Omicron forces S. Korea to end GPS monitoring, some checkups | AP News
▻https://apnews.com/article/coronavirus-pandemic-technology-health-business-pandemics-3bce9e476cbfc8b69c
SEOUL, South Korea (AP) — South Korea will no longer use GPS monitoring to enforce quarantines and will also end daily checkup calls to low-risk coronavirus patients as a fast-developing omicron surge overwhelms health and government workers.
The speed of transmissions has made it impossible to maintain a tight and proactive medical response, Jeong Eun-kyeong, the country’s top infectious disease expert, said Monday.
Officials had already been forced to expand at-home treatments, reduce quarantine periods, and reshape testing policy around rapid antigen test kits, despite concerns over their reliability, to save laboratory tests for people in their 60s or older and those with existing medical conditions who are at higher risk for serious illness.

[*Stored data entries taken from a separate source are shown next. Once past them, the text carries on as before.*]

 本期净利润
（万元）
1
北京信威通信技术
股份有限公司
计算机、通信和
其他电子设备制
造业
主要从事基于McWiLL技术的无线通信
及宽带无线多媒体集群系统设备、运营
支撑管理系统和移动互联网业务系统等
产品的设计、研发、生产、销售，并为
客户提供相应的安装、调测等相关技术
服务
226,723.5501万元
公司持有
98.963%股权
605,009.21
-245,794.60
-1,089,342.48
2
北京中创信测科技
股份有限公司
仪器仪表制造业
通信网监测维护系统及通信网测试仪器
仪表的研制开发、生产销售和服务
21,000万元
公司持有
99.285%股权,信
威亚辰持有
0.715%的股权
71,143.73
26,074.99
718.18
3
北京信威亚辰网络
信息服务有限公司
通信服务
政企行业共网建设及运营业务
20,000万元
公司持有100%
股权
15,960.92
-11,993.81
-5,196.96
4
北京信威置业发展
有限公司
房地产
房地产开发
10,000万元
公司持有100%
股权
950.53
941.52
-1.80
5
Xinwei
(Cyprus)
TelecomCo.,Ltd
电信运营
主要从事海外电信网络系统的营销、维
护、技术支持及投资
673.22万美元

The plans to further ease the monitoring and quarantines came as health and public workers struggle to keep up with the near 150,000 people being treated at home for mild or moderate symptoms, which have led to delays in drug prescriptions and has paralyzed contact tracing.
Officials say public workers who had been monitoring virus carriers through GPS-enabled smartphone apps will now be assigned to help with at-home treatments. Virus carriers will no longer be required to report to local health offices when they leave home to visit doctors, while their cohabiting family members can now freely go out to buy food, medicine and other essentials.